What the task requires -
Each entry below is to be transcribed exactly.

The data -
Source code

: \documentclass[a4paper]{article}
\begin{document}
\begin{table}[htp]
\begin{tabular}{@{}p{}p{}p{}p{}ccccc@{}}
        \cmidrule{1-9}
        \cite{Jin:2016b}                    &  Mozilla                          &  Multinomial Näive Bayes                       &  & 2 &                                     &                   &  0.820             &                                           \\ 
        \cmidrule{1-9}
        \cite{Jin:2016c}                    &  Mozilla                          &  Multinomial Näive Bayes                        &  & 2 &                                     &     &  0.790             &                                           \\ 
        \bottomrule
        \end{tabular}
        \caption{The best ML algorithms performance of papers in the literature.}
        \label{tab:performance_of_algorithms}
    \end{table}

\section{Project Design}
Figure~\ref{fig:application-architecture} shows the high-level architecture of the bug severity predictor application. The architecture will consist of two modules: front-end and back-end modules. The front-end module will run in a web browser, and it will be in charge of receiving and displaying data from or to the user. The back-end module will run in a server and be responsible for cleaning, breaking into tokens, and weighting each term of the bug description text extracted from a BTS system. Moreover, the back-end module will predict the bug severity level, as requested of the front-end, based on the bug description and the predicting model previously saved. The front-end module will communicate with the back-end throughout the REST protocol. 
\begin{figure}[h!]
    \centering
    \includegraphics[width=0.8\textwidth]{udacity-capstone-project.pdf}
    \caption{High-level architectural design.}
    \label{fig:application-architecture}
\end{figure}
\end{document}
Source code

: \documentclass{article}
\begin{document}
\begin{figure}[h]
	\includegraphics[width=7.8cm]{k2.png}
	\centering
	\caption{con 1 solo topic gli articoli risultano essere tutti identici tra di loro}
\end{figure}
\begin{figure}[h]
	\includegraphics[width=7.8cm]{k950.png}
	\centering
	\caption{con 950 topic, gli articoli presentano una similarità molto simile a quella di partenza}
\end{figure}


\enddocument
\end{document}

Output for this exercise -
Source code

: \documentclass[a4paper]{article}
\begin{document}
\begin{table}[htp]
\begin{tabular}{@{}p{}p{}p{}p{}ccccc@{}}
        \cmidrule{1-9}
        \cite{Jin:2016b}                    &  Mozilla                          &  Multinomial Näive Bayes                       &  & 2 &                                     &                   &  0.820             &                                           \\ 
        \cmidrule{1-9}
        \cite{Jin:2016c}                    &  Mozilla                          &  Multinomial Näive Bayes                        &  & 2 &                                     &     &  0.790             &                                           \\ 
        \bottomrule
        \end{tabular}
        \caption{The best ML algorithms performance of papers in the literature.}
        \label{tab:performance_of_algorithms}
    \end{table}

\section{Project Design}
Figure~\ref{fig:application-architecture} shows the high-level architecture of the bug severity predictor application. The architecture will consist of two modules: front-end and back-end modules. The front-end module will run in a web browser, and it will be in charge of receiving and displaying data from or to the user. The back-end module will run in a server and be responsible for cleaning, breaking into tokens, and weighting each term of the bug description text extracted from a BTS system. Moreover, the back-end module will predict the bug severity level, as requested of the front-end, based on the bug description and the predicting model previously saved. The front-end module will communicate with the back-end throughout the REST protocol. 
\begin{figure}[h!]
    \centering
    \includegraphics[width=0.8\textwidth]{udacity-capstone-project.pdf}
    \caption{High-level architectural design.}
    \label{fig:application-architecture}
\end{figure}
\end{document}
Source code

: \documentclass{article}
\begin{document}
\begin{figure}[h]
	\includegraphics[width=7.8cm]{k2.png}
	\centering
	\caption{con 1 solo topic gli articoli risultano essere tutti identici tra di loro}
\end{figure}
\begin{figure}[h]
	\includegraphics[width=7.8cm]{k950.png}
	\centering
	\caption{con 950 topic, gli articoli presentano una similarità molto simile a quella di partenza}
\end{figure}


\enddocument
\end{document}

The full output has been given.